Segment Start: Data excerpts

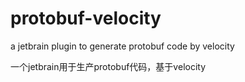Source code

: # protobuf-velocity
a jetbrain plugin to generate protobuf code by velocity

一个jetbrain用于生产protobuf代码，基于velocity
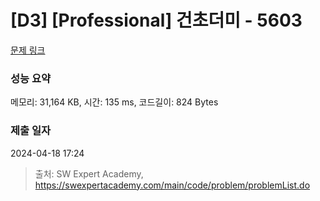 # [D3] [Professional] 건초더미 - 5603 

[문제 링크](https://swexpertacademy.com/main/code/problem/problemDetail.do?contestProbId=AWXGEbd6cjMDFAUo) 

### 성능 요약

메모리: 31,164 KB, 시간: 135 ms, 코드길이: 824 Bytes

### 제출 일자

2024-04-18 17:24



> 출처: SW Expert Academy, https://swexpertacademy.com/main/code/problem/problemList.do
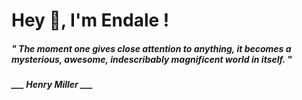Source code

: <h1 title="head"> Hey 👋, I'm Endale !</h1>

**<h5><i>" The moment one gives close attention to anything, it becomes a mysterious, awesome, indescribably magnificent world in itself. "</i></h5>**

*<b>___ Henry Miller ___</b>*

Segment End: Data excerpts

*Your instructions*. An exact restatement is expected of the lines from the line containing "2024-04-18 17:24" to the end of the data above, pictures excluded.

*Result of this exercise*.
2024-04-18 17:24



> 출처: SW Expert Academy, https://swexpertacademy.com/main/code/problem/problemList.do
Source code

: <h1 title="head"> Hey 👋, I'm Endale !</h1>

**<h5><i>" The moment one gives close attention to anything, it becomes a mysterious, awesome, indescribably magnificent world in itself. "</i></h5>**

*<b>___ Henry Miller ___</b>*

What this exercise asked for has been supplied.